Assignment 6: Spatial statistics, simulating data, and randomization tests (8 marks)

To submit this assignment, upload the full document on blackboard, including the original questions, your code, and the output. Submit your assignment as a knitted .pdf (preferred) or .html file.

In this exercise, we will continue to use the vector community and malaria survey data collected by Mbogo et al. (2003) (i.e., kenya.wide.csv). We will inspect whether spatial autocorrelation affects our inference of the effects of vector abundance, species richness, and composition, on malaria prevalence. We will also investigate which environmental factors underpin the distribution of mosquitoes, all in the context of space. (4 marks).
1. Compute Moran’s autocorrelation statistic to assess whether mosquito abundance and species richness, and malaria prevalence are correlated in space. (1 mark)
2. Extract annual average temperature and rainfall data from WorldClim2 using the raster files provided in class. Create maps (see appendix to lecture notes) to show the variation in these climatic factors across the sites. (1 mark)
3. Investigate whether rainfall influence mosquito abundance across sites.
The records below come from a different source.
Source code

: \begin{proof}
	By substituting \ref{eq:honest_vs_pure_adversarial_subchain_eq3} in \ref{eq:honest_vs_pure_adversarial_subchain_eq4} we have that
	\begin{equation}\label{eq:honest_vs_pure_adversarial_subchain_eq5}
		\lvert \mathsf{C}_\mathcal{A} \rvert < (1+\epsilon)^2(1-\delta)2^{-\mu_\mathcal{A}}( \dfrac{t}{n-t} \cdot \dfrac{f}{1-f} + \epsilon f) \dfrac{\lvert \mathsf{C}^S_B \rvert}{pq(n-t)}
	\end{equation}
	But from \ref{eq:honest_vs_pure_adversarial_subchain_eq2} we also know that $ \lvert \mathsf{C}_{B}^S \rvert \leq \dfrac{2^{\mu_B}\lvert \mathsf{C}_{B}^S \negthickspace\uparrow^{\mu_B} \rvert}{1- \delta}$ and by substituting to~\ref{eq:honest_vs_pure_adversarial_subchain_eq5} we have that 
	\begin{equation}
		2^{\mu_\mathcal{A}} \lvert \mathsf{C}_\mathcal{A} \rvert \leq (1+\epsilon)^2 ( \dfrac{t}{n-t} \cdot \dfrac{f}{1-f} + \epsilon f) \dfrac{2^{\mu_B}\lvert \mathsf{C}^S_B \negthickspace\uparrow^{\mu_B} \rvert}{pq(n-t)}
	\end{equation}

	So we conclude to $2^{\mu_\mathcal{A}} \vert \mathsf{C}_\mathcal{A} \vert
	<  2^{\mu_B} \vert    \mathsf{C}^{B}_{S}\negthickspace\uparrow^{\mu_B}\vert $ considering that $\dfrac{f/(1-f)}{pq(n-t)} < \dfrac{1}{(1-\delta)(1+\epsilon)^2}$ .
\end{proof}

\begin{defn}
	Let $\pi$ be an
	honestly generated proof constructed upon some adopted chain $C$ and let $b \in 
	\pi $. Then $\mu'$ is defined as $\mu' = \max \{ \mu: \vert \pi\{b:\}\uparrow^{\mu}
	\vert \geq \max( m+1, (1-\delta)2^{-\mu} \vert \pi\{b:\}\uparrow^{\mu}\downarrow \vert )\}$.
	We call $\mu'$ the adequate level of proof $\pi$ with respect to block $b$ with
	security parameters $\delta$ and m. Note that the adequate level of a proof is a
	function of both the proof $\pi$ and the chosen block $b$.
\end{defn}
Your complete analysis should include formally testing whether the temperature and rainfall patterns across sites are correlated in space (construct a variogram and interpret when neccessary), regression models with the appropriate autocorrelation structure, and an interpretation of your model outputs. Feel free to make use of additional plots to help explain your findings (2 mark)
Simulating data (2 marks)
1. Generate a gamma distribution by randomly sampling 30 points from a distribution with shape parameter equal to 1.35 and rate parameter equal to 0.5. Plot this distribution. Set a seed of 42. (0.5 mark).
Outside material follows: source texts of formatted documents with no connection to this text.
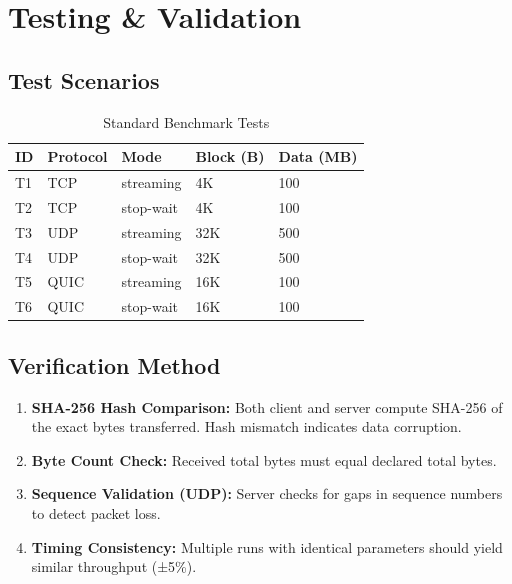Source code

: \documentclass[12pt,a4paper]{article}
\begin{document}
\section{Testing \& Validation}
\label{sec:testing}

\subsection{Test Scenarios}

\begin{table}[H]
\centering
\caption{Standard Benchmark Tests}
\begin{tabular}{|l|l|l|l|l|}
\hline
\textbf{ID} & \textbf{Protocol} & \textbf{Mode} & \textbf{Block (B)} & \textbf{Data (MB)} \\
\hline
T1 & TCP & streaming & 4K & 100 \\
T2 & TCP & stop-wait & 4K & 100 \\
T3 & UDP & streaming & 32K & 500 \\
T4 & UDP & stop-wait & 32K & 500 \\
T5 & QUIC & streaming & 16K & 100 \\
T6 & QUIC & stop-wait & 16K & 100 \\
\hline
\end{tabular}
\end{table}

\subsection{Verification Method}

\begin{tcolorbox}[colback=gray!5,colframe=keycolor,title=Integrity Verification]
\begin{enumerate}
  \item \textbf{SHA-256 Hash Comparison:} Both client and server compute SHA-256 of the exact bytes transferred. Hash mismatch indicates data corruption.
  \item \textbf{Byte Count Check:} Received total bytes must equal declared total bytes.
  \item \textbf{Sequence Validation (UDP):} Server checks for gaps in sequence numbers to detect packet loss.
  \item \textbf{Timing Consistency:} Multiple runs with identical parameters should yield similar throughput (±5\%).
\end{enumerate}
\end{tcolorbox}
\end{document}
2. Plot the distribution of sample means obtained by generating 5000 gamma distributions with the same parameters as in (a). In other words, the distribution should be made up of 5000 means, each from a different simulated gamma distribution. Set a seed of 43. What do you notice about this distribution when compared to the original distribution in (a)? Why would we expect this? (0.5 marks)
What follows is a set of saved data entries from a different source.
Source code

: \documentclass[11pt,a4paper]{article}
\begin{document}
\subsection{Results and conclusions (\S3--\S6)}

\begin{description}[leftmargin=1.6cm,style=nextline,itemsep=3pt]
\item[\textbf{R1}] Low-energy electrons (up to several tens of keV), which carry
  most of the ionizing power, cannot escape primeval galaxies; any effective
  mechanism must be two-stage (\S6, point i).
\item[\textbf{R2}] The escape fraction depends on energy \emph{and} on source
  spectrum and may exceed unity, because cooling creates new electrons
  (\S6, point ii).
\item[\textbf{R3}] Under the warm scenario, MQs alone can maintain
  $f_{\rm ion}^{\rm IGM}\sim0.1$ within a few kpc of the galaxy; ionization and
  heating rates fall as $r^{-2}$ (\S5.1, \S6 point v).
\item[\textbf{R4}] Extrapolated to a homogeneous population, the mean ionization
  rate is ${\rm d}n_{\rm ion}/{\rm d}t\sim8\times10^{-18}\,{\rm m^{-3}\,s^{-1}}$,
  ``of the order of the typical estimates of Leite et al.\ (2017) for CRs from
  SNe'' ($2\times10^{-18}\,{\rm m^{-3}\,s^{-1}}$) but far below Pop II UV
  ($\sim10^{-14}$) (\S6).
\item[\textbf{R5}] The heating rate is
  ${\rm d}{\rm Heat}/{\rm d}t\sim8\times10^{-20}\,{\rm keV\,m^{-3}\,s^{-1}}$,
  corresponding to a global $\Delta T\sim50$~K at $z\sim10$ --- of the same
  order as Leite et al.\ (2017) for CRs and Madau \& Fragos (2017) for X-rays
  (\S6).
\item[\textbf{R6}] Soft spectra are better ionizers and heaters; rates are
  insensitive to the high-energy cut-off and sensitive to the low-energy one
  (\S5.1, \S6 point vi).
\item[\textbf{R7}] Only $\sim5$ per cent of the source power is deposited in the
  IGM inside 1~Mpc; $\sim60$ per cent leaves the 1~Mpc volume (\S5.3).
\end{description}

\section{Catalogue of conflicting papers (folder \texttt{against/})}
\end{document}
3. In this exercise you will simulate a multiple regression. Remember, multiple regression means that there is more than one explanatory (aka predictor, independent) variable for a given response variable. Multiple regression thus estimates a separate effect (i.e. beta) for each explanatory variable in the model, while holding the other variables constant. This exercise is only a slight extension of the model that we simulated in lecture. Simulate a model that satisfies the conditions below and show the model output using summary(). Set a seed of 44. (1 mark).
  1. x1 is an explanatory variable with sequence from 51 to 70 with 1 unit intervals between each value (i.e. 20 values total).
  2. x2 is an explanatory variable of length 20 randomly drawn for a normal distribution with mean equal to 62 and standard deviation equal to 2.7.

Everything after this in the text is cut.